Aim of the exercise
Exact copies of all entries are needed. Pictures are to be left out.

Data supplied
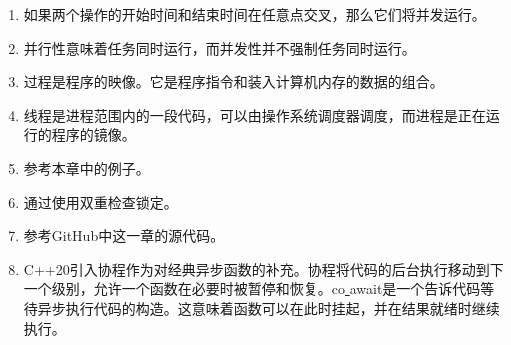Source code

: \begin{enumerate}
	\item 如果两个操作的开始时间和结束时间在任意点交叉，那么它们将并发运行。
	\item 并行性意味着任务同时运行，而并发性并不强制任务同时运行。
	\item 过程是程序的映像。它是程序指令和装入计算机内存的数据的组合。
	\item 线程是进程范围内的一段代码，可以由操作系统调度器调度，而进程是正在运行的程序的镜像。
	\item 参考本章中的例子。
	\item 通过使用双重检查锁定。
	\item 参考GitHub中这一章的源代码。
	\item C++20引入协程作为对经典异步函数的补充。协程将代码的后台执行移动到下一个级别，允许一个函数在必要时被暂停和恢复。co\underline{ }await是一个告诉代码等待异步执行代码的构造。这意味着函数可以在此时挂起，并在结果就绪时继续执行。
\end{enumerate}












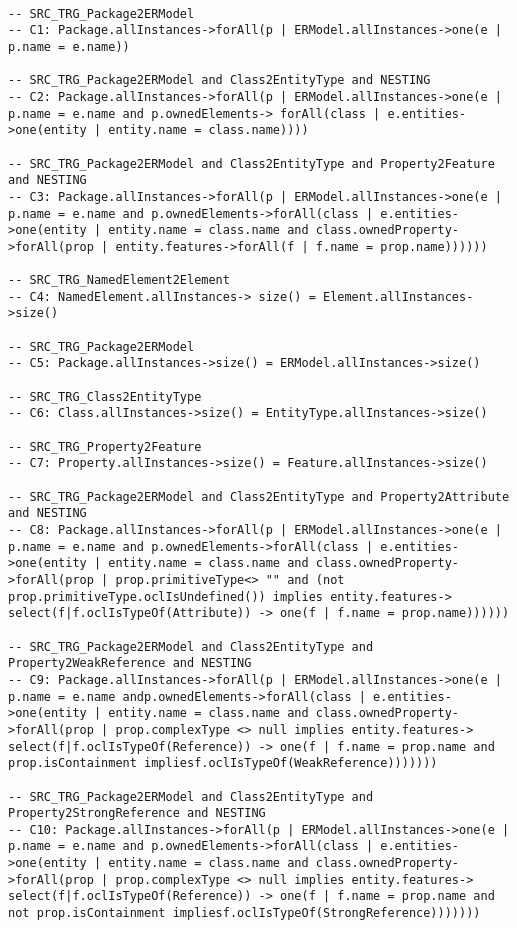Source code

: \begin{lstlisting}[numbers=none]

-- SRC_TRG_Package2ERModel
-- C1: Package.allInstances->forAll(p | ERModel.allInstances->one(e | p.name = e.name))

-- SRC_TRG_Package2ERModel and Class2EntityType and NESTING
-- C2: Package.allInstances->forAll(p | ERModel.allInstances->one(e | p.name = e.name and p.ownedElements-> forAll(class | e.entities->one(entity | entity.name = class.name))))

-- SRC_TRG_Package2ERModel and Class2EntityType and Property2Feature and NESTING
-- C3: Package.allInstances->forAll(p | ERModel.allInstances->one(e | p.name = e.name and p.ownedElements->forAll(class | e.entities->one(entity | entity.name = class.name and class.ownedProperty->forAll(prop | entity.features->forAll(f | f.name = prop.name))))))

-- SRC_TRG_NamedElement2Element
-- C4: NamedElement.allInstances-> size() = Element.allInstances->size()

-- SRC_TRG_Package2ERModel
-- C5: Package.allInstances->size() = ERModel.allInstances->size()

-- SRC_TRG_Class2EntityType
-- C6: Class.allInstances->size() = EntityType.allInstances->size()

-- SRC_TRG_Property2Feature
-- C7: Property.allInstances->size() = Feature.allInstances->size()

-- SRC_TRG_Package2ERModel and Class2EntityType and Property2Attribute and NESTING
-- C8: Package.allInstances->forAll(p | ERModel.allInstances->one(e | p.name = e.name and p.ownedElements->forAll(class | e.entities->one(entity | entity.name = class.name and class.ownedProperty->forAll(prop | prop.primitiveType<> "" and (not prop.primitiveType.oclIsUndefined()) implies entity.features-> select(f|f.oclIsTypeOf(Attribute)) -> one(f | f.name = prop.name))))))

-- SRC_TRG_Package2ERModel and Class2EntityType and Property2WeakReference and NESTING
-- C9: Package.allInstances->forAll(p | ERModel.allInstances->one(e | p.name = e.name andp.ownedElements->forAll(class | e.entities->one(entity | entity.name = class.name and class.ownedProperty->forAll(prop | prop.complexType <> null implies entity.features-> select(f|f.oclIsTypeOf(Reference)) -> one(f | f.name = prop.name and prop.isContainment impliesf.oclIsTypeOf(WeakReference)))))))

-- SRC_TRG_Package2ERModel and Class2EntityType and Property2StrongReference and NESTING
-- C10: Package.allInstances->forAll(p | ERModel.allInstances->one(e | p.name = e.name and p.ownedElements->forAll(class | e.entities->one(entity | entity.name = class.name and class.ownedProperty->forAll(prop | prop.complexType <> null implies entity.features-> select(f|f.oclIsTypeOf(Reference)) -> one(f | f.name = prop.name and not prop.isContainment impliesf.oclIsTypeOf(StrongReference)))))))
\end{lstlisting}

Response for this exercise
Source code

: \begin{enumerate}
	\item 如果两个操作的开始时间和结束时间在任意点交叉，那么它们将并发运行。
	\item 并行性意味着任务同时运行，而并发性并不强制任务同时运行。
	\item 过程是程序的映像。它是程序指令和装入计算机内存的数据的组合。
	\item 线程是进程范围内的一段代码，可以由操作系统调度器调度，而进程是正在运行的程序的镜像。
	\item 参考本章中的例子。
	\item 通过使用双重检查锁定。
	\item 参考GitHub中这一章的源代码。
	\item C++20引入协程作为对经典异步函数的补充。协程将代码的后台执行移动到下一个级别，允许一个函数在必要时被暂停和恢复。co\underline{ }await是一个告诉代码等待异步执行代码的构造。这意味着函数可以在此时挂起，并在结果就绪时继续执行。
\end{enumerate}












Source code

: \begin{lstlisting}[numbers=none]

-- SRC_TRG_Package2ERModel
-- C1: Package.allInstances->forAll(p | ERModel.allInstances->one(e | p.name = e.name))

-- SRC_TRG_Package2ERModel and Class2EntityType and NESTING
-- C2: Package.allInstances->forAll(p | ERModel.allInstances->one(e | p.name = e.name and p.ownedElements-> forAll(class | e.entities->one(entity | entity.name = class.name))))

-- SRC_TRG_Package2ERModel and Class2EntityType and Property2Feature and NESTING
-- C3: Package.allInstances->forAll(p | ERModel.allInstances->one(e | p.name = e.name and p.ownedElements->forAll(class | e.entities->one(entity | entity.name = class.name and class.ownedProperty->forAll(prop | entity.features->forAll(f | f.name = prop.name))))))

-- SRC_TRG_NamedElement2Element
-- C4: NamedElement.allInstances-> size() = Element.allInstances->size()

-- SRC_TRG_Package2ERModel
-- C5: Package.allInstances->size() = ERModel.allInstances->size()

-- SRC_TRG_Class2EntityType
-- C6: Class.allInstances->size() = EntityType.allInstances->size()

-- SRC_TRG_Property2Feature
-- C7: Property.allInstances->size() = Feature.allInstances->size()

-- SRC_TRG_Package2ERModel and Class2EntityType and Property2Attribute and NESTING
-- C8: Package.allInstances->forAll(p | ERModel.allInstances->one(e | p.name = e.name and p.ownedElements->forAll(class | e.entities->one(entity | entity.name = class.name and class.ownedProperty->forAll(prop | prop.primitiveType<> "" and (not prop.primitiveType.oclIsUndefined()) implies entity.features-> select(f|f.oclIsTypeOf(Attribute)) -> one(f | f.name = prop.name))))))

-- SRC_TRG_Package2ERModel and Class2EntityType and Property2WeakReference and NESTING
-- C9: Package.allInstances->forAll(p | ERModel.allInstances->one(e | p.name = e.name andp.ownedElements->forAll(class | e.entities->one(entity | entity.name = class.name and class.ownedProperty->forAll(prop | prop.complexType <> null implies entity.features-> select(f|f.oclIsTypeOf(Reference)) -> one(f | f.name = prop.name and prop.isContainment impliesf.oclIsTypeOf(WeakReference)))))))

-- SRC_TRG_Package2ERModel and Class2EntityType and Property2StrongReference and NESTING
-- C10: Package.allInstances->forAll(p | ERModel.allInstances->one(e | p.name = e.name and p.ownedElements->forAll(class | e.entities->one(entity | entity.name = class.name and class.ownedProperty->forAll(prop | prop.complexType <> null implies entity.features-> select(f|f.oclIsTypeOf(Reference)) -> one(f | f.name = prop.name and not prop.isContainment impliesf.oclIsTypeOf(StrongReference)))))))
\end{lstlisting}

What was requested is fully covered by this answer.